■ Exercise directions: Write out each line of the entries exactly, starting at the first and finishing with the line that contains "your own ease.".

[Data records]
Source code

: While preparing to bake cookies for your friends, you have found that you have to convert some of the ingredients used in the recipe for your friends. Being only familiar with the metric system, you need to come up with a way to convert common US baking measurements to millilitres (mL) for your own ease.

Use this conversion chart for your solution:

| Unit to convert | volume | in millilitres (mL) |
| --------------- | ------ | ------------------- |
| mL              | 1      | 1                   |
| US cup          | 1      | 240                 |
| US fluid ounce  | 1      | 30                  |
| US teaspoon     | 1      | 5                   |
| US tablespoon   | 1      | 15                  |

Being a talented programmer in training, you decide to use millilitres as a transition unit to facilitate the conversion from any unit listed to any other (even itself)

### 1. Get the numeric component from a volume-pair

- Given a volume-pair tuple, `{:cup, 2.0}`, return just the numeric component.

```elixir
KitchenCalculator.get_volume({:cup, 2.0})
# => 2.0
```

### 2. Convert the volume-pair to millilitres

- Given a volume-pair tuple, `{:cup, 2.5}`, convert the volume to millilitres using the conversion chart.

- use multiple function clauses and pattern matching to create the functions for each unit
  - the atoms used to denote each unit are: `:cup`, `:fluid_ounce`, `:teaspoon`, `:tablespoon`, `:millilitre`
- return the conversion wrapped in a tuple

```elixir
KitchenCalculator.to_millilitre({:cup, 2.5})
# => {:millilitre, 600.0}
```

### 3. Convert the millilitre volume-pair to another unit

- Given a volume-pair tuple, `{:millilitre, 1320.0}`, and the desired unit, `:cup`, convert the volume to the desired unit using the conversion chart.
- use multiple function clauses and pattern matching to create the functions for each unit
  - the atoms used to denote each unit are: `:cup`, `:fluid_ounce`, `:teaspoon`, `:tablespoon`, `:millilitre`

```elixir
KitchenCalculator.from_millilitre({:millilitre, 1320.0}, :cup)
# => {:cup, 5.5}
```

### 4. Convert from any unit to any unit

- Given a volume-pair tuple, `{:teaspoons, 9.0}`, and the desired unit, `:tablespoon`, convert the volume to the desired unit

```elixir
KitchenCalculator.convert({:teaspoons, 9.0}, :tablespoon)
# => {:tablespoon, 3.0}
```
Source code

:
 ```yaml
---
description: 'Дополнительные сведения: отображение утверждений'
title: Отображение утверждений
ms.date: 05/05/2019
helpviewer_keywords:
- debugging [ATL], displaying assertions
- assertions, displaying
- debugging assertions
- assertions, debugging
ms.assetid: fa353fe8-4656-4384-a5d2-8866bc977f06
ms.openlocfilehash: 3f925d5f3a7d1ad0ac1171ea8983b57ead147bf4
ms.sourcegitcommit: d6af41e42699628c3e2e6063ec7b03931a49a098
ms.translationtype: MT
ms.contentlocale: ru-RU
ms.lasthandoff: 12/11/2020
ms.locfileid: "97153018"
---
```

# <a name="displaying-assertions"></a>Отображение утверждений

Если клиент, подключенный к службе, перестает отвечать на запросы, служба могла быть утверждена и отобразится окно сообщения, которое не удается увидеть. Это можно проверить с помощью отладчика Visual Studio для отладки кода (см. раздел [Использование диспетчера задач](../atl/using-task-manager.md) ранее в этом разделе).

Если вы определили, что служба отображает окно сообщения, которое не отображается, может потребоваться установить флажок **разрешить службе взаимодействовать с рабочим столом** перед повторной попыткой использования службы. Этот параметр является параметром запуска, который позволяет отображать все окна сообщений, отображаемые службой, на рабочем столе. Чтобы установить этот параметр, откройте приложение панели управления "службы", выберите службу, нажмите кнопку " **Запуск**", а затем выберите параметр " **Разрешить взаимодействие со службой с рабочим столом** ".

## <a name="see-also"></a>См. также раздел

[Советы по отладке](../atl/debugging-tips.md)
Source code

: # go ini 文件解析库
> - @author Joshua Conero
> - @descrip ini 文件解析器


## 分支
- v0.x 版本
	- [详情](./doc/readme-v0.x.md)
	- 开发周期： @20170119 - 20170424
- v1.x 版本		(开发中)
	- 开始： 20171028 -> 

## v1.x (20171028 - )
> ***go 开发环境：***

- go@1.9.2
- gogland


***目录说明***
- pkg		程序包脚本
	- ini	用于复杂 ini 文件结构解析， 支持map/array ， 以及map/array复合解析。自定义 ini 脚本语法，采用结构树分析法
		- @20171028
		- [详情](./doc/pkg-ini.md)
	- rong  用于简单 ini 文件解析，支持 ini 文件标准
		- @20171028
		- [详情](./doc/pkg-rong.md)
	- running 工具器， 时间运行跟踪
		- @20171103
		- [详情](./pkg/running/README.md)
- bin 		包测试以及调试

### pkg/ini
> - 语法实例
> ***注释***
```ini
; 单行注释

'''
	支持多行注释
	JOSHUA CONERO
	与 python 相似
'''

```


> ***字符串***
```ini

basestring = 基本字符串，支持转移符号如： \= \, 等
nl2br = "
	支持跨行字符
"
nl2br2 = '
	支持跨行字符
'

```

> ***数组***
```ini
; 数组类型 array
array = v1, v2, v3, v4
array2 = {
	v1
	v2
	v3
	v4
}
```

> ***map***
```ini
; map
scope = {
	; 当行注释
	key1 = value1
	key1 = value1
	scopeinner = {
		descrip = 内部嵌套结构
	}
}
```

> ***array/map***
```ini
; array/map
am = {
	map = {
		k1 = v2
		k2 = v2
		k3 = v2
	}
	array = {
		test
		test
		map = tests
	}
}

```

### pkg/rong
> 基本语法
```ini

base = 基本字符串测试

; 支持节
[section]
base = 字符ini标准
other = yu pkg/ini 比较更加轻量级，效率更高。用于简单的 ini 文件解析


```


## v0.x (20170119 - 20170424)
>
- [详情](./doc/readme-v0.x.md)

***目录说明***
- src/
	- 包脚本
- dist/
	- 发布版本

■ Answer for the task:
Source code

: While preparing to bake cookies for your friends, you have found that you have to convert some of the ingredients used in the recipe for your friends. Being only familiar with the metric system, you need to come up with a way to convert common US baking measurements to millilitres (mL) for your own ease.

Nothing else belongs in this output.